* What is needed:
Repeat word for word the lines from the top of the records through the line containing "- Extract files, you", and skip the pictures.

%%

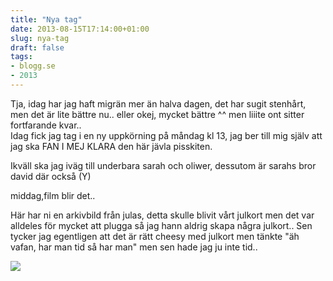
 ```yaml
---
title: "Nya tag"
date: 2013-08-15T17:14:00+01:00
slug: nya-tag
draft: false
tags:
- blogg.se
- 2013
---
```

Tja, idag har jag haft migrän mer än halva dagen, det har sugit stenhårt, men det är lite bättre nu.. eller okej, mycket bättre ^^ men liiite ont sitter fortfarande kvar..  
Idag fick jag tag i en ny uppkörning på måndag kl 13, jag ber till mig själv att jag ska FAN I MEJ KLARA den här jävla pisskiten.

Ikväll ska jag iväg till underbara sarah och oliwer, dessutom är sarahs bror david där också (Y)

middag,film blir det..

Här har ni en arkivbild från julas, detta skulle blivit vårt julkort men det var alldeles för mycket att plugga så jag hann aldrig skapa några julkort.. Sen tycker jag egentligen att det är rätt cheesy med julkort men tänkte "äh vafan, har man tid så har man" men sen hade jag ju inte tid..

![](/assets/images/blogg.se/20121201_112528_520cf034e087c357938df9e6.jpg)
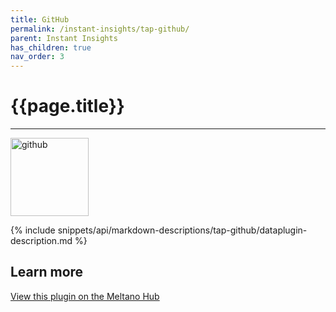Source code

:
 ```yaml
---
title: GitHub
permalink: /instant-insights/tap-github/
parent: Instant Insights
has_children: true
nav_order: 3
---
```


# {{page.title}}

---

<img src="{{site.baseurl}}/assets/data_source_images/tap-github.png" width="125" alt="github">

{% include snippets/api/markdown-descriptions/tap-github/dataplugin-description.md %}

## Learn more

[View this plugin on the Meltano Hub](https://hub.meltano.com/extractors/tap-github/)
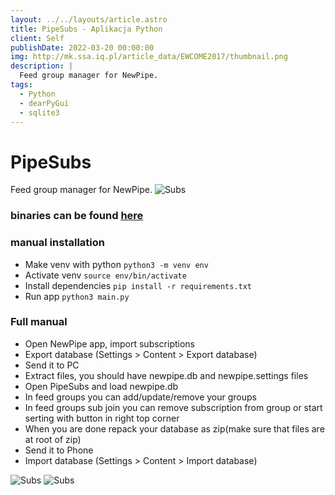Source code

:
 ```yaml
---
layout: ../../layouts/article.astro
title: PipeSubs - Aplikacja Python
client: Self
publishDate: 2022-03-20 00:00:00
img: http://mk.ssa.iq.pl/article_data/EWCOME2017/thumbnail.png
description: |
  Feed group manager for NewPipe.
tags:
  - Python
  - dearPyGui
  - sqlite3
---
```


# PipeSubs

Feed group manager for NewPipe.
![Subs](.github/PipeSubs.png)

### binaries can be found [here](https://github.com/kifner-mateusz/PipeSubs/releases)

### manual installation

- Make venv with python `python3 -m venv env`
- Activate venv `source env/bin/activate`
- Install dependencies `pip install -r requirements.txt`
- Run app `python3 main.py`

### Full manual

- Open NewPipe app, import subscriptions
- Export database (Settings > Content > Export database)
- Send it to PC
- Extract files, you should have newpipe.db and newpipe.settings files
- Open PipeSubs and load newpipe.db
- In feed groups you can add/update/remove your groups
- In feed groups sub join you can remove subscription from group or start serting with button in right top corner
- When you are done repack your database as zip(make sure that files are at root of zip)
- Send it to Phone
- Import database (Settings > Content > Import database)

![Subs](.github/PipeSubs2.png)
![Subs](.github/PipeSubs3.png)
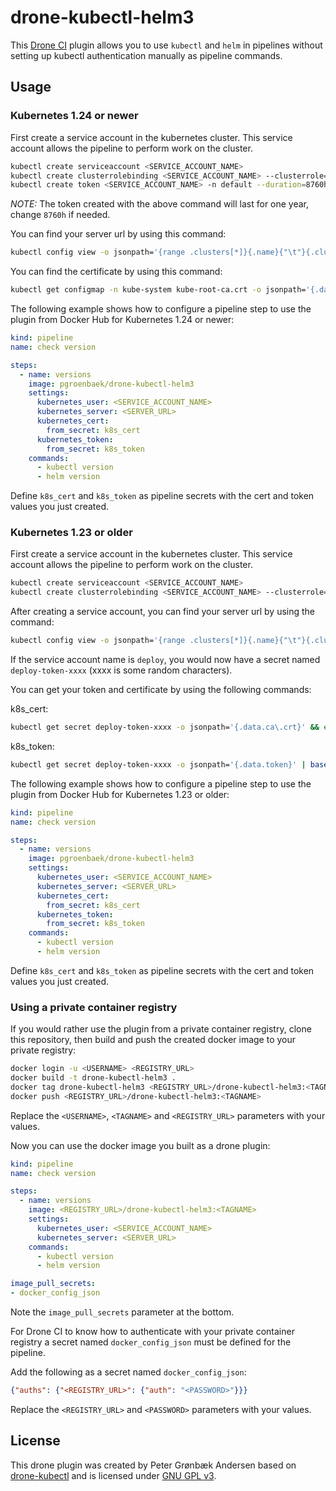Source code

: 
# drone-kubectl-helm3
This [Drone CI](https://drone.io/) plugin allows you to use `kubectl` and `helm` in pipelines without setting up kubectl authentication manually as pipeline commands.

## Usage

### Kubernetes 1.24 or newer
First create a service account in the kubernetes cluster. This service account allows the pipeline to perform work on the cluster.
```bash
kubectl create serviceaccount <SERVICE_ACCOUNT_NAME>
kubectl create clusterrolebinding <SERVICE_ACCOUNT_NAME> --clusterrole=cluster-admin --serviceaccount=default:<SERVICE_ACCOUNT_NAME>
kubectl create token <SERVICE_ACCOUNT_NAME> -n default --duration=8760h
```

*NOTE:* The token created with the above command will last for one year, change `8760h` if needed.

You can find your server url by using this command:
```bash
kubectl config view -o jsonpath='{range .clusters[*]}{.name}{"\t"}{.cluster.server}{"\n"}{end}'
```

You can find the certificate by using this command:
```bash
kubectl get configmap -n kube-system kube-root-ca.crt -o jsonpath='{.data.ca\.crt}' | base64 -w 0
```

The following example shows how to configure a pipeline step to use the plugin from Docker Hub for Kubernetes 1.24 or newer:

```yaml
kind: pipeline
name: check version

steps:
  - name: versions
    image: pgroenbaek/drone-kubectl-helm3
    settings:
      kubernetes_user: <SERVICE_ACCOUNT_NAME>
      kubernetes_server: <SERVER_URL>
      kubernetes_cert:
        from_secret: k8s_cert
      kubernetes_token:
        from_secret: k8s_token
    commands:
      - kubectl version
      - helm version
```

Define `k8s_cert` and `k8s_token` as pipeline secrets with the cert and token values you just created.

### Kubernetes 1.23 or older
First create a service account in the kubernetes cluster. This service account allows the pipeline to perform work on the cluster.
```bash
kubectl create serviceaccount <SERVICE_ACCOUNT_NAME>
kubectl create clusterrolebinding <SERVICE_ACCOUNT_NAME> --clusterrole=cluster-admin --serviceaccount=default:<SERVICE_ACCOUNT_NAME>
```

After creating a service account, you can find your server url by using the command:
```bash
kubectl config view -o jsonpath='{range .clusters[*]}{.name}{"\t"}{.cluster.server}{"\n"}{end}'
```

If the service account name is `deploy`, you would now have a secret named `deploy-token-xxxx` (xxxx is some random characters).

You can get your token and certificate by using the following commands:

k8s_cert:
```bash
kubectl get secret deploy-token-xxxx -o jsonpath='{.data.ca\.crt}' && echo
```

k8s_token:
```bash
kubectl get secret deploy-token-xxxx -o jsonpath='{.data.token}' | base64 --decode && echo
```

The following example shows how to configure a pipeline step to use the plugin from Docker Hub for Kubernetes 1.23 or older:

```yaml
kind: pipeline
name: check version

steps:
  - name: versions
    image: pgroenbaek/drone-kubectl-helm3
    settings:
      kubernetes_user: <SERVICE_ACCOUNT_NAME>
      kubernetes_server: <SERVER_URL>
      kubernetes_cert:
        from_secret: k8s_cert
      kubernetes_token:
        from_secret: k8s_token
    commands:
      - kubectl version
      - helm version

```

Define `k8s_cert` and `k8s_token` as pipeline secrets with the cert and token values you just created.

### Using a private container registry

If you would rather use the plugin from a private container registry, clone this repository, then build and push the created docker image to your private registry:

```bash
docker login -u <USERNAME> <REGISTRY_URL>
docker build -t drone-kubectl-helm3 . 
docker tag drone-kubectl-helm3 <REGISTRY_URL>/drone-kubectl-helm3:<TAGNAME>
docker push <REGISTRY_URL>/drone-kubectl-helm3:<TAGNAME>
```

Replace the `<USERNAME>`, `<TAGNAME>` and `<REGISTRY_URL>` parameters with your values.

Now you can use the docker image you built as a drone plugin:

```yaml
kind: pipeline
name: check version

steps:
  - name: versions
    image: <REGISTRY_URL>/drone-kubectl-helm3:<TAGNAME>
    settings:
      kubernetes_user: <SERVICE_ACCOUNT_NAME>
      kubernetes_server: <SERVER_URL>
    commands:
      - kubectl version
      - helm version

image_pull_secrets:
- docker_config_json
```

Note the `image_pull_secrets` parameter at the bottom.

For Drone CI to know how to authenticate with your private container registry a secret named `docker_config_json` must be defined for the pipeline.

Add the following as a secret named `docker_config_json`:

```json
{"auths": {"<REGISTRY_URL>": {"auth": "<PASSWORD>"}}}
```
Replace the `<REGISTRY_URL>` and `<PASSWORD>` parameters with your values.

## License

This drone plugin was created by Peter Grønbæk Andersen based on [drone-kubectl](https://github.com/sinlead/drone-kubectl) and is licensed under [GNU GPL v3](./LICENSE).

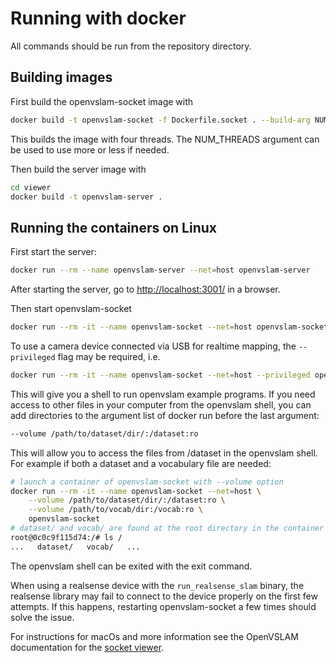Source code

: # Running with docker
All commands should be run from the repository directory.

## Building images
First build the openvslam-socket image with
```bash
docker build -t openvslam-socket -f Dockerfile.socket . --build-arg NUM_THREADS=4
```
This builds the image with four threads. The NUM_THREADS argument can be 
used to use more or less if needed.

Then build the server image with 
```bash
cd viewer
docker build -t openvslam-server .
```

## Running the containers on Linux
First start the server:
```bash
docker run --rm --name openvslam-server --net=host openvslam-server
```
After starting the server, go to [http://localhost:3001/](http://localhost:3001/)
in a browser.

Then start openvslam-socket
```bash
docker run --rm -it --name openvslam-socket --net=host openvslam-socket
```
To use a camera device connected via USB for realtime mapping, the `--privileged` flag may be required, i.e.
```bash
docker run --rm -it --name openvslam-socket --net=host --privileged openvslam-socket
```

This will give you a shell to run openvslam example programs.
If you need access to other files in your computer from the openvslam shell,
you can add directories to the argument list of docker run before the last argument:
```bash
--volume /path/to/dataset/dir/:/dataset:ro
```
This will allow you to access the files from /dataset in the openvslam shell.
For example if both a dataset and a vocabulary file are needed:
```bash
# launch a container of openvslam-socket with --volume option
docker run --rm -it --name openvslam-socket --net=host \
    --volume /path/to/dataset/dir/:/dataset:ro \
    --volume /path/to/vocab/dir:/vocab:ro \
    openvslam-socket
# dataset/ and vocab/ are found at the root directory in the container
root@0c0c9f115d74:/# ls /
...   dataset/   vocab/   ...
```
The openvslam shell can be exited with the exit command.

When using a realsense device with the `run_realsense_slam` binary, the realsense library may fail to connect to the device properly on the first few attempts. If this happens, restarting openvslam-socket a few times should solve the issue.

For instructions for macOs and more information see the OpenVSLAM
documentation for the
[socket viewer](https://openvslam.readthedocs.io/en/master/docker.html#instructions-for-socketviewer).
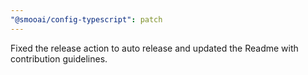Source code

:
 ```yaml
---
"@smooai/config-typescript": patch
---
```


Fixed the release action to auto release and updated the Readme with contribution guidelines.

%%

* Result:
 ```yaml
---
title: "Nya tag"
date: 2013-08-15T17:14:00+01:00
slug: nya-tag
draft: false
tags:
- blogg.se
- 2013
---
```

Tja, idag har jag haft migrän mer än halva dagen, det har sugit stenhårt, men det är lite bättre nu.. eller okej, mycket bättre ^^ men liiite ont sitter fortfarande kvar..  
Idag fick jag tag i en ny uppkörning på måndag kl 13, jag ber till mig själv att jag ska FAN I MEJ KLARA den här jävla pisskiten.

Ikväll ska jag iväg till underbara sarah och oliwer, dessutom är sarahs bror david där också (Y)

middag,film blir det..

Här har ni en arkivbild från julas, detta skulle blivit vårt julkort men det var alldeles för mycket att plugga så jag hann aldrig skapa några julkort.. Sen tycker jag egentligen att det är rätt cheesy med julkort men tänkte "äh vafan, har man tid så har man" men sen hade jag ju inte tid..

![](/assets/images/blogg.se/20121201_112528_520cf034e087c357938df9e6.jpg)
Source code

:
 ```yaml
---
title: GitHub
permalink: /instant-insights/tap-github/
parent: Instant Insights
has_children: true
nav_order: 3
---
```


# {{page.title}}

---

<img src="{{site.baseurl}}/assets/data_source_images/tap-github.png" width="125" alt="github">

{% include snippets/api/markdown-descriptions/tap-github/dataplugin-description.md %}

## Learn more

[View this plugin on the Meltano Hub](https://hub.meltano.com/extractors/tap-github/)
Source code

:
 ```yaml
---
layout: ../../layouts/article.astro
title: PipeSubs - Aplikacja Python
client: Self
publishDate: 2022-03-20 00:00:00
img: http://mk.ssa.iq.pl/article_data/EWCOME2017/thumbnail.png
description: |
  Feed group manager for NewPipe.
tags:
  - Python
  - dearPyGui
  - sqlite3
---
```


# PipeSubs

Feed group manager for NewPipe.
![Subs](.github/PipeSubs.png)

### binaries can be found [here](https://github.com/kifner-mateusz/PipeSubs/releases)

### manual installation

- Make venv with python `python3 -m venv env`
- Activate venv `source env/bin/activate`
- Install dependencies `pip install -r requirements.txt`
- Run app `python3 main.py`

### Full manual

- Open NewPipe app, import subscriptions
- Export database (Settings > Content > Export database)
- Send it to PC
- Extract files, you should have newpipe.db and newpipe.settings files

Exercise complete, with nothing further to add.